> [Work required]:
Quote exactly and only this range of lines in the data below: the line that holds "Applying an enumerating" to the line that holds "For example, the", both included.
The data Start Marker
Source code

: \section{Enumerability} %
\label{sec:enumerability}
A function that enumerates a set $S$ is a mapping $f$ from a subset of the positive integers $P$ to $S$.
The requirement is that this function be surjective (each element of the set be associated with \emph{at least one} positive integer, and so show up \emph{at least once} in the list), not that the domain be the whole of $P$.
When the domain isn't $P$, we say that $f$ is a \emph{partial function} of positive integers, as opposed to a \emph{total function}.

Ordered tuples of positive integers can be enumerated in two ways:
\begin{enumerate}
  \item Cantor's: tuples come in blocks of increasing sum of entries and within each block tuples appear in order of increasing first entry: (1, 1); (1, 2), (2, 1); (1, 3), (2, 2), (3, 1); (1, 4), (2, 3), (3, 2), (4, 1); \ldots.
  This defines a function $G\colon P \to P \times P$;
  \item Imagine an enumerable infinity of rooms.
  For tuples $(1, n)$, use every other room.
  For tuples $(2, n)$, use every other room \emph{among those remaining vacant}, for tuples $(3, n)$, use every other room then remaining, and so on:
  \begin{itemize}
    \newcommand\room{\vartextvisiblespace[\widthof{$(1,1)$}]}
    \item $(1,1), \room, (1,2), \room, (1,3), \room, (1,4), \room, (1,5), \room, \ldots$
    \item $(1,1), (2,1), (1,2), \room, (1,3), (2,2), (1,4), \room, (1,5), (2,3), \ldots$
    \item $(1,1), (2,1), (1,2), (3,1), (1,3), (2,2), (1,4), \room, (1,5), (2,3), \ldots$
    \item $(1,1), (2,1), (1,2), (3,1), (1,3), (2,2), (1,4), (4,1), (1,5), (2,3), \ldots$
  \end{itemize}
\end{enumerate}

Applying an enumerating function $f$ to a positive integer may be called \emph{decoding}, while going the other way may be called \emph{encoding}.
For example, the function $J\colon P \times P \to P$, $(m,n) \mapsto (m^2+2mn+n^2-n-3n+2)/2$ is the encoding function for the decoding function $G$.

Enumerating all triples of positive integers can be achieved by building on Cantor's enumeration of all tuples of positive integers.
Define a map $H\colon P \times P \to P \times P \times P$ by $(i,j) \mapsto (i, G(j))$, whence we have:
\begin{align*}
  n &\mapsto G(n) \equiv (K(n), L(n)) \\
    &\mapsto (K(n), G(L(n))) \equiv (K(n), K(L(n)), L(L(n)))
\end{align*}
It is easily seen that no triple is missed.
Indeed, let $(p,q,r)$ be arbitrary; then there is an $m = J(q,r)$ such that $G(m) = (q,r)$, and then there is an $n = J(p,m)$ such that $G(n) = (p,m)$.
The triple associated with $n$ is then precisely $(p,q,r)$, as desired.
The data End Marker
> [Task result]:
Applying an enumerating function $f$ to a positive integer may be called \emph{decoding}, while going the other way may be called \emph{encoding}.
For example, the function $J\colon P \times P \to P$, $(m,n) \mapsto (m^2+2mn+n^2-n-3n+2)/2$ is the encoding function for the decoding function $G$.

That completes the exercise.